In a VLAN world your bridge shouldn’t have an IP Address.

Also, bridge shouldn’t be part of an interface list:

/interface list member
add interface=bridge list=LAN

You use both IPv4 and IPv6, you might want to check how non-working (as well as working websites) resolve.

Update:
Thanks for clarifying my statement, @sindy! I tried to be as @anav as possible :laughing:

Since there are /interface/bridge/port rows with the default value of pvid (1) and bridge-the-port also has pvid set to the default value 1, there is nothing wrong about having an IP address attached to bridge-the-router-interface directly. If you wanted to use bridge (the port) as a 100% trunk one (i.e. not a hybrid one), you would have to set ingress-filtering to yes (the default in ROS 7.x) and frame-types to admit-only-vlan-tagged (the default is admit-all), and attach an /interface/vlan for VLAN 1 to bridge-the-router-interface. Or instead replace VLAN ID 1 by some other one everywhere except bridge-the-port's pvid and attach an /interface/vlan for that other VLAN ID to bridge-the-router-interface.

1 Like

@sindy @erlinden I thought I were starting to understand, but I am lost again :confused:

I am not sure about the difference between a purely trunk bridge-the-port or an hybrid bridge-the-port. Why would I chose one configuration over the other ?

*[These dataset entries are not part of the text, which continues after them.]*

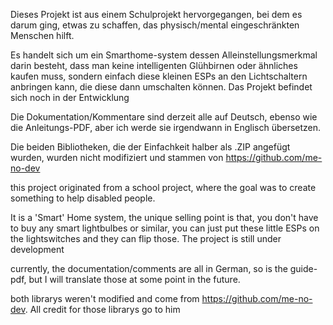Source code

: Dieses Projekt ist aus einem Schulprojekt hervorgegangen, bei dem es darum ging, etwas zu schaffen, das physisch/mental eingeschränkten Menschen hilft.

Es handelt sich um ein Smarthome-system dessen Alleinstellungsmerkmal darin besteht, dass man keine intelligenten Glühbirnen oder ähnliches kaufen muss, sondern einfach diese kleinen ESPs an den Lichtschaltern anbringen kann, die diese dann umschalten können. 
Das Projekt befindet sich noch in der Entwicklung

Die Dokumentation/Kommentare sind derzeit alle auf Deutsch, ebenso wie die Anleitungs-PDF, aber ich werde sie irgendwann in Englisch übersetzen.

Die beiden Bibliotheken, die der Einfachkeit halber als .ZIP angefügt wurden, wurden nicht modifiziert und stammen von https://github.com/me-no-dev


this project originated from a school project, where the goal was to create something to help disabled people.

It is a 'Smart' Home system, the unique selling point is that, you don't have to buy any smart lightbulbes or similar, you can just put these little ESPs on the lightswitches and they can flip those. 
The project is still under development

currently, the documentation/comments are all in German, so is the guide-pdf, but I will translate those at some point in the future. 

both librarys weren't modified and come from https://github.com/me-no-dev. All credit for those librarys go to him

In my case, I am willing to remove the bridge IP address, to keep only the VLAN one. But I am not sure about the order of config modification I should perform to avoid locking myself out… (again)

What is the simpler action I could take, to get something working ?

I am not sindy or erlinden but…

You should realize that the switching/bridging and the routing parts of the configuration are done separately. The bridge as an interface is simply the CPU facing port of the switch/bridge. Other than that the Linux guys decided to overload the name of the bridge with this port (which you just have to learn to accept), there is no additional magic going on. (Ok, there are some edge cases, but probably those will not bite you just yet.)

Therefore it is totally fine to configure the bridge interface (as a bridge port itself) to be either an access port, a trunk port or hybrid.

I usually configure it as purely trunk. That is, set ingress filtering to yes, allow-only-vlan-tagged and add vlans to the bridge interface. And this is what I will suggest to you as well. (This is actually the config that most managed switches with easier to use config interfaces do implicitly.)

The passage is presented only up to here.